WORK REQUIRED:
From the data, copy out every line in which the word "Unicode" appears.

(Rendered images with source text)
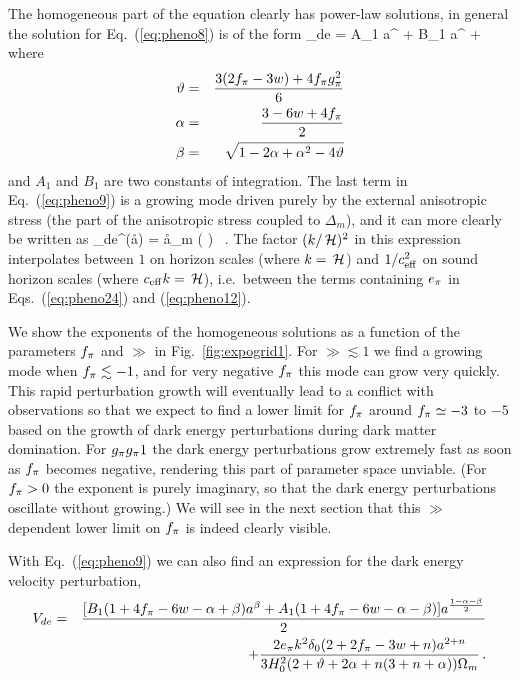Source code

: The homogeneous part of the equation clearly has power-law solutions, in general the solution for Eq.\ (\ref{eq:pheno8}) is of the form
\be 
\delta_{de} = A_1 a^{} + B_1 a^{} +  
\label{eq:pheno9}
\ee
where 
\begin{eqnarray}
\vartheta & = & \frac{3 (2 \ff - 3 w)  + 4 \ff \gg^2 }{6}   \\
\alpha & = & \frac{3 - 6 w + 4 \ff}{2}\\ 
\beta & = &  \sqrt{1-2\alpha + \alpha^2 -4 \vartheta }
\label{eq:pheno10}
\end{eqnarray}
and $ A_1 $ and $ B_1 $ are two constants of integration. The last term in Eq.\ (\ref{eq:pheno9}) is a growing mode driven purely by the external anisotropic stress (the part of the anisotropic stress coupled to $\Delta_m$), and it can more clearly be written as
\be
\delta_{de}^{(\aa)} = 
\aa \delta_m \left( \right)  \, .
\ee
The factor $(k/\H)^2$ in this expression interpolates between $1$ on horizon scales (where $k=\H$) and $1/\ceff^2$ on sound horizon scales (where $\ceff k = \H$), i.e.\ between the terms containing $\aa$ in Eqs.\ (\ref{eq:pheno24}) and (\ref{eq:pheno12}).

We show the exponents of the homogeneous solutions as a function of the parameters $\ff$ and $\gg$ in Fig.\ \ref{fig:expogrid1}. For $\gg \lesssim 1$ we find a growing mode when $\ff \lesssim -1$, and for very negative $\ff$ this mode can grow very quickly. This rapid perturbation growth will eventually lead to a conflict with observations so that we expect to find a lower limit for $\ff$ around $\ff \simeq -3$ to $-5$ based on the growth of dark energy perturbations during dark matter domination. For $\gg \mug 1$ the dark energy perturbations grow extremely fast as soon as $\ff$ becomes negative, rendering this part of parameter space unviable. (For $\ff>0$ the exponent is purely imaginary, so that the dark energy perturbations oscillate without growing.) We will see in the next section that this $\gg$ dependent lower limit on $\ff$ is indeed clearly visible.

With Eq.\ (\ref{eq:pheno9}) we can also find an expression for the dark energy velocity perturbation,   
\begin{eqnarray} 
V_{de} & = & \frac{[B_1 (1+ 4\ff - 6w - \alpha + \beta) a^\beta + A_1 (1+4\ff -6w-\alpha - \beta) ] a^{\frac{1-\alpha - \beta}{2}} }{2} \nonumber \\
&&+ \frac{2 \aa k^2 \delta_0 (2+2\ff -3w + n)a^{2+n}}{3 H_0^2 (2+\vartheta + 2\alpha +n(3+n+\alpha))\Omega_m} \, .
\label{eq:pheno9b}
\end{eqnarray}

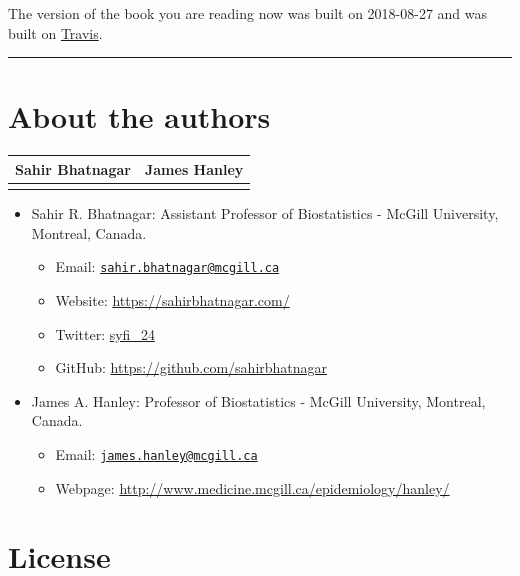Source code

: \documentclass[]{book}
\providecommand{\tightlist}{%
  \setlength{\itemsep}{0pt}\setlength{\parskip}{0pt}}
\providecommand{\tightlist}{%
  \setlength{\itemsep}{0pt}\setlength{\parskip}{0pt}}
\theoremstyle{definition}
\theoremstyle{definition}
\theoremstyle{definition}
\theoremstyle{remark}
\begin{document}
The version of the book you are reading now was built on 2018-08-27 and
was built on
\href{https://travis-ci.org/sahirbhatnagar/MATH697}{Travis}.

\begin{center}\rule{0.5\linewidth}{\linethickness}\end{center}

\section*{About the authors}\label{about-the-authors}

\begin{longtable}[]{@{}cc@{}}
\toprule
Sahir Bhatnagar & James Hanley\tabularnewline
\midrule
\endhead
&\tabularnewline
\bottomrule
\end{longtable}

\begin{itemize}
\tightlist
\item
  Sahir R. Bhatnagar: Assistant Professor of Biostatistics - McGill
  University, Montreal, Canada.

  \begin{itemize}
  \tightlist
  \item
    Email:
    \href{mailto:sahir.bhatnagar@mcgill.ca}{\nolinkurl{sahir.bhatnagar@mcgill.ca}}
  \item
    Website: \url{https://sahirbhatnagar.com/}\\
  \item
    Twitter: \href{https://twitter.com/syfi_24}{syfi\_24}\\
  \item
    GitHub: \url{https://github.com/sahirbhatnagar}\\
  \end{itemize}
\item
  James A. Hanley: Professor of Biostatistics - McGill University,
  Montreal, Canada.

  \begin{itemize}
  \tightlist
  \item
    Email:
    \href{mailto:james.hanley@mcgill.ca}{\nolinkurl{james.hanley@mcgill.ca}}\\
  \item
    Webpage: \url{http://www.medicine.mcgill.ca/epidemiology/hanley/}
  \end{itemize}
\end{itemize}

\section*{License}\label{license}
\end{document}
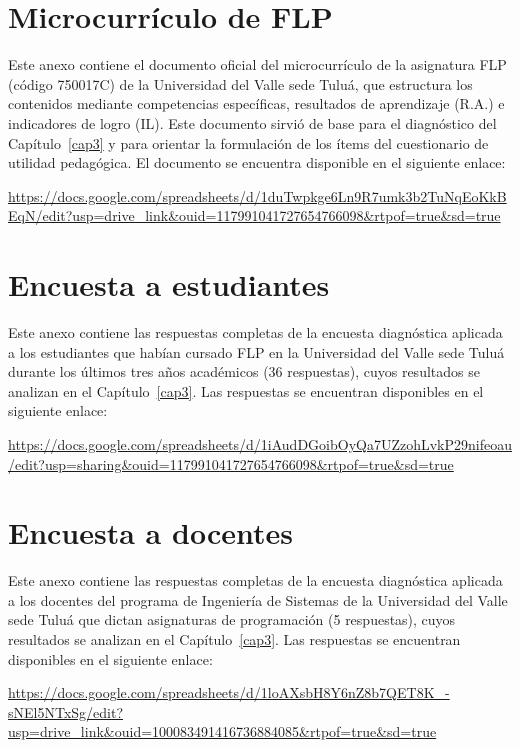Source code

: \chapter{Microcurrículo de FLP}
\label{annex:microcurriculum}

Este anexo contiene el documento oficial del microcurrículo de la asignatura FLP (código 750017C) de la Universidad del Valle sede Tuluá, que estructura los contenidos mediante competencias específicas, resultados de aprendizaje (R.A.) e indicadores de logro (IL). Este documento sirvió de base para el diagnóstico del Capítulo~\ref{cap3} y para orientar la formulación de los ítems del cuestionario de utilidad pedagógica. El documento se encuentra disponible en el siguiente enlace:

\noindent\url{https://docs.google.com/spreadsheets/d/1duTwpkge6Ln9R7umk3b2TuNqEoKkBEqN/edit?usp=drive_link&ouid=117991041727654766098&rtpof=true&sd=true}

\chapter{Encuesta a estudiantes}
\label{annex:students}

Este anexo contiene las respuestas completas de la encuesta diagnóstica aplicada a los estudiantes que habían cursado FLP en la Universidad del Valle sede Tuluá durante los últimos tres años académicos (36 respuestas), cuyos resultados se analizan en el Capítulo~\ref{cap3}. Las respuestas se encuentran disponibles en el siguiente enlace:

\noindent\url{https://docs.google.com/spreadsheets/d/1iAudDGoibOyQa7UZzohLvkP29nifeoau/edit?usp=sharing&ouid=117991041727654766098&rtpof=true&sd=true}

\chapter{Encuesta a docentes}
\label{annex:teachers}

Este anexo contiene las respuestas completas de la encuesta diagnóstica aplicada a los docentes del programa de Ingeniería de Sistemas de la Universidad del Valle sede Tuluá que dictan asignaturas de programación (5 respuestas), cuyos resultados se analizan en el Capítulo~\ref{cap3}. Las respuestas se encuentran disponibles en el siguiente enlace:

\noindent\url{https://docs.google.com/spreadsheets/d/1loAXsbH8Y6nZ8b7QET8K_-sNEl5NTxSg/edit?usp=drive_link&ouid=100083491416736884085&rtpof=true&sd=true}

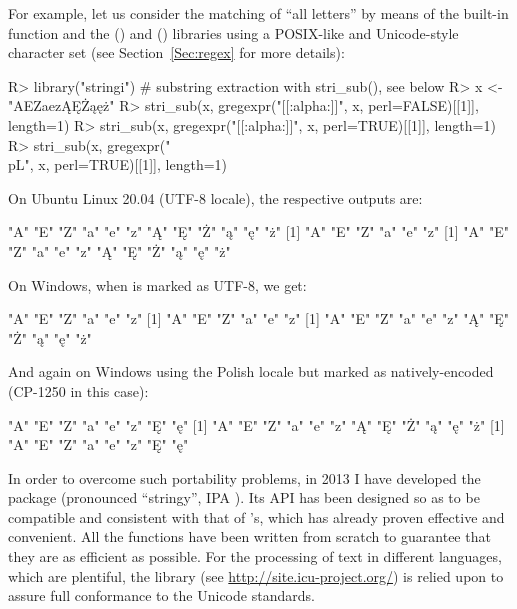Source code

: \documentclass[nojss]{jss}
\begin{document}
For example, let us consider the matching
of ``all letters'' by means of the built-in  function
and the  ()
and  () libraries
using a POSIX-like and Unicode-style character set
(see Section~\ref{Sec:regex} for more details):

\begin{Schunk}
\begin{Sinput}
R> library("stringi")  # substring extraction with stri_sub(), see below
R> x <- "AEZaezĄĘŻąęż"
R> stri_sub(x, gregexpr("[[:alpha:]]", x, perl=FALSE)[[1]], length=1)
R> stri_sub(x, gregexpr("[[:alpha:]]", x, perl=TRUE)[[1]],  length=1)
R> stri_sub(x, gregexpr("\\p{L}", x, perl=TRUE)[[1]],       length=1)
\end{Sinput}
\end{Schunk}

On Ubuntu Linux 20.04 (UTF-8 locale), the respective outputs are:

\begin{Schunk}
\begin{Soutput}
[1] "A" "E" "Z" "a" "e" "z" "Ą" "Ę" "Ż" "ą" "ę" "ż"
[1] "A" "E" "Z" "a" "e" "z"
[1] "A" "E" "Z" "a" "e" "z" "Ą" "Ę" "Ż" "ą" "ę" "ż"
\end{Soutput}
\end{Schunk}

On Windows, when  is marked as UTF-8, we get:

\begin{Schunk}
\begin{Soutput}
[1] "A" "E" "Z" "a" "e" "z"
[1] "A" "E" "Z" "a" "e" "z"
[1] "A" "E" "Z" "a" "e" "z" "Ą" "Ę" "Ż" "ą" "ę" "ż"
\end{Soutput}
\end{Schunk}

And again on Windows using the Polish locale
but  marked as natively-encoded (CP-1250 in this case):

\begin{Schunk}
\begin{Soutput}
[1] "A" "E" "Z" "a" "e" "z" "Ę" "ę"
[1] "A" "E" "Z" "a" "e" "z" "Ą" "Ę" "Ż" "ą" "ę" "ż"
[1] "A" "E" "Z" "a" "e" "z" "Ę" "ę"
\end{Soutput}
\end{Schunk}



In order to overcome such portability problems, in 2013 I have developed
the  package (pronounced ``stringy'', IPA \textipa{[{stringi}]}).
Its API has been designed so as to be compatible and consistent with that
of 's, which has already proven effective and convenient.
All the functions have been written from scratch to
guarantee that they are as efficient as possible.
For the processing of text in different languages,
which are plentiful, the  library
(see \url{http://site.icu-project.org/}) is relied upon to assure
full conformance to the Unicode standards.
\end{document}
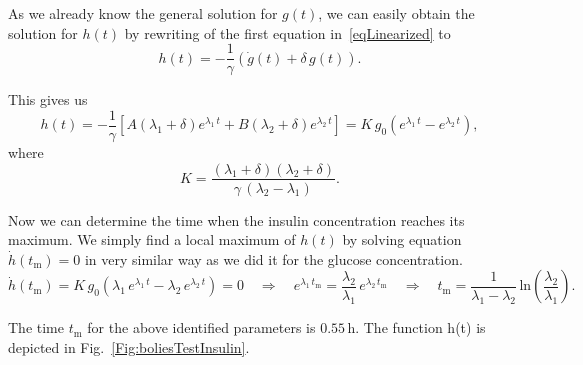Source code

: \documentclass{article}
\providecommand{\m}[1]{\ensuremath{\mathrm{#1}}}
\begin{document}
As we already know the general solution for $g(t)$, we can easily obtain the solution for $h(t)$ by rewriting of the first equation in~\eqref{eqLinearized} to
\begin{equation}
	h(t) = -\frac{1}{\gamma}\left( \dot{g}(t) + \delta\,g(t)\right).
\end{equation}

This gives us
\begin{equation}
	h(t) = -\frac{1}{\gamma}\left[   A(\lambda_1 + \delta)e^{\lambda_1\,t} + B(\lambda_2 + \delta)e^{\lambda_2\,t}  \right] = K\,g_0 \left(e^{\lambda_1\,t} - e^{\lambda_2\,t} \right),
\end{equation}
where $$K=\frac{(\lambda_1+\delta)(\lambda_2+\delta)}{\gamma\,(\lambda_2-\lambda_1)}.$$

Now we can determine the time when the insulin concentration reaches its maximum. We simply find a local maximum of $h(t)$ by solving equation $\dot{h}(t_\m{m})=0$ in very similar way as we did it for the glucose concentration.
\begin{equation*}
	\dot{h}(t_\m{m}) = K\,g_0 \left( \lambda_1\,e^{\lambda_1 \, t} - \lambda_2\,e^{\lambda_2 \, t} \right) = 0		\quad\Rightarrow\quad
	e^{\lambda_1\,t_\m{m}} = \frac{\lambda_2}{\lambda_1}\,e^{\lambda_2\,t_\m{m}} 	\quad\Rightarrow\quad
	t_\m{m} = \frac{1}{\lambda_1 - \lambda_2}\,\m{ln}\left(\frac{\lambda_2}{\lambda_1}\right).
\end{equation*}

The time $t_\m{m}$ for the above identified parameters is $0.55\,\si{\hour}$. The function h(t) is depicted in Fig.~\ref{Fig:boliesTestInsulin}.
\end{document}

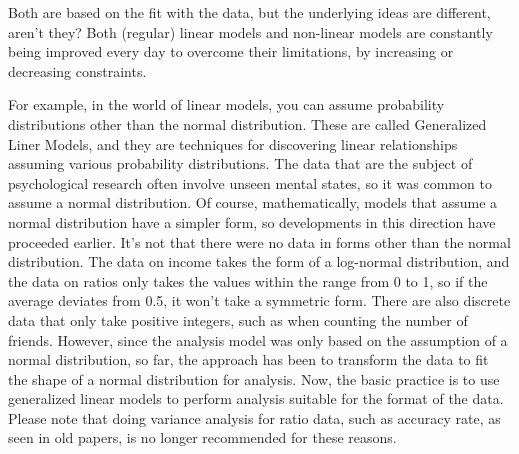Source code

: \documentclass{ltjsbook}
\begin{document}
Both are based on the fit with the data, but the underlying ideas are different, aren't they? Both (regular) linear models and non-linear models are constantly being improved every day to overcome their limitations, by increasing or decreasing constraints.

For example, in the world of linear models, you can assume probability distributions other than the normal distribution. These are called Generalized Liner Models, and they are techniques for discovering linear relationships assuming various probability distributions. The data that are the subject of psychological research often involve unseen mental states, so it was common to assume a normal distribution. Of course, mathematically, models that assume a normal distribution have a simpler form, so developments in this direction have proceeded earlier. It's not that there were no data in forms other than the normal distribution. The data on income takes the form of a log-normal distribution, and the data on ratios only takes the values within the range from 0 to 1, so if the average deviates from 0.5, it won't take a symmetric form. There are also discrete data that only take positive integers, such as when counting the number of friends. However, since the analysis model was only based on the assumption of a normal distribution, so far, the approach has been to transform the data to fit the shape of a normal distribution for analysis. Now, the basic practice is to use generalized linear models to perform analysis suitable for the format of the data. Please note that doing variance analysis for ratio data, such as accuracy rate, as seen in old papers, is no longer recommended for these reasons.
\end{document}
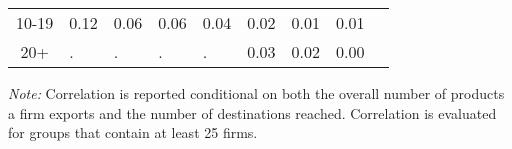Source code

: \documentclass{article}
\begin{document}
\begin{table}[h]
{\begin{threeparttable}
\begin{tabular}{cllllllll}
10-19                                      & 0.12     & 0.06    & 0.06 & 0.04 & 0.02 & 0.01  & 0.01 \\
20+                                            & .     & .    & . & . & 0.03 & 0.02  & 0.00 \\
\hline\hline
\end{tabular}
\begin{tablenotes}
\small
\item  \noindent  \footnotesize{\emph{Note:} Correlation is reported conditional on both the overall number of products a firm exports and the number of destinations reached. Correlation is evaluated for groups that contain at least 25 firms. }
\end{tablenotes}
\end{threeparttable}
}
\end{table}
\end{document}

EXERCISE RESULT:
using a POSIX-like and Unicode-style character set
full conformance to the Unicode standards.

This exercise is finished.